Merry Christmas Issaquah assists families in need
November 26, 2013
By Christina Corrales-Toy
When popular Bellevue eatery Lil’ Jon restaurant went up in flames June 13, it was a heartbreaking blow for regulars that frequented the spot, known for its breakfasts.
It was even worse for Issaquah resident and Lil’ Jon server Marita Davidson, who temporarily lost her job, as the restaurant underwent a major rehabilitation.
“It’s been there so long and nothing tragic has ever happened there before, so we were all in shock and devastated by that,” she said. “It was hard to regroup after that with the loss of income.”
Davidson will return to her job in mid-December, when the restaurant is set to reopen after extensive repairs, but it is this kind of sudden, unexpected occurrence, that moves Issaquah Community Services into action.
The all-volunteer organization offers emergency financial aid to residents of the Issaquah School District in the form of utility payments, rent assistance and other miscellaneous contributions, depending on a client’s specific need.
Issaquah Community Services helped Davidson, who cares for her three young grandchildren, pay for her rent and power bill while she got back on her feet.
“They’re just so wonderful. They make you feel so welcomed when you come to them,” Davidson said of the all-volunteer staff.
Issaquah Community Services receives about 500 requests for emergency aid each year. The organization currently has an annual budget of just more than $100,000.
The nonprofit is maintained by a team of 25 volunteers, allowing nearly every penny donated to go directly to the families in need.
Merry Christmas Issaquah is the organization’s most important fundraiser all year. Organizers set a $75,000 goal for 2013.
The fundraiser — spearheaded by The Issaquah Press since 1981 — set a record for the number of donors last year with 244, but fell short of its $75,000 goal, raising $68,683.
Issaquah Community Services relies on a trained team to assist people in need — especially if the person requesting assistance is embarrassed or reluctant.
That’s one of the things Davidson said she appreciated most about the organization — a staff that understood the needs of their clients and were sensitive to their situations.

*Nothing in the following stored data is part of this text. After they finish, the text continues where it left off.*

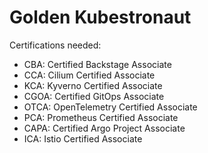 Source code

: # Golden Kubestronaut

Certifications needed:
* CBA: Certified Backstage Associate
* CCA: Cilium Certified Associate
* KCA: Kyverno Certified Associate
* CGOA: Certified GitOps Associate
* OTCA: OpenTelemetry Certified Associate
* PCA: Prometheus Certified Associate
* CAPA: Certified Argo Project Associate
* ICA: Istio Certified Associate


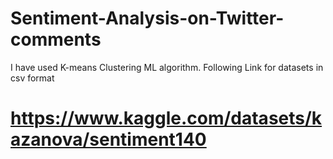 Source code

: # Sentiment-Analysis-on-Twitter-comments
I have used K-means Clustering ML algorithm.
Following Link for datasets in csv format
# https://www.kaggle.com/datasets/kazanova/sentiment140
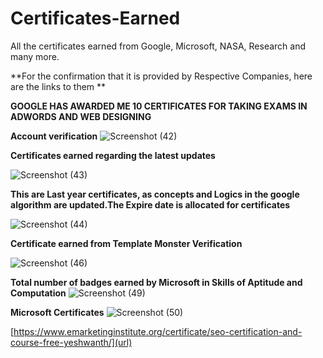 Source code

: # Certificates-Earned
All the certificates earned from Google, Microsoft, NASA, Research and many more.

**For the confirmation that it is provided by Respective Companies, here are the links to them **

**GOOGLE HAS AWARDED ME 10 CERTIFICATES FOR TAKING EXAMS IN ADWORDS AND WEB DESIGNING**

**Account verification**
![Screenshot (42)](https://user-images.githubusercontent.com/39979024/65828521-630af380-e2b9-11e9-9b0b-f92a80e56142.png)

**Certificates earned regarding the latest updates**

![Screenshot (43)](https://user-images.githubusercontent.com/39979024/65828525-64d4b700-e2b9-11e9-8eb3-db33f13bf948.png)

**This are Last year certificates, as concepts and Logics in the google algorithm are updated.The Expire date is allocated for certificates**

![Screenshot (44)](https://user-images.githubusercontent.com/39979024/65828527-67371100-e2b9-11e9-815b-6cf8c5745465.png)


**Certificate earned from Template Monster Verification**

![Screenshot (46)](https://user-images.githubusercontent.com/39979024/65828769-22f94000-e2bc-11e9-8b3a-df95aadd3ffa.png)


**Total number of badges earned by Microsoft in Skills of Aptitude and Computation**
![Screenshot (49)](https://user-images.githubusercontent.com/39979024/65828868-47095100-e2bd-11e9-942d-c8f7802803f5.png)


**Microsoft Certificates**
![Screenshot (50)](https://user-images.githubusercontent.com/39979024/65828881-63a58900-e2bd-11e9-895b-115f39a1b602.png)


[https://www.emarketinginstitute.org/certificate/seo-certification-and-course-free-yeshwanth/](url)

“They’re an organization that really cares about people that are coming to them in need, and they don’t make them feel ‘less than’ just because they’re asking for help,” she said.
The holiday fundraising drive accounts for about 80 percent of Issaquah Community Services’ annual budget.
The fund has received more than $800,000 in donations since its inception.
Davidson said she would always be grateful to Issaquah Community Services for coming into her life at a time when she most needed it.
“There’s no one else like them out there, that helps the way they do,” she said, “and with the attitude that they have.”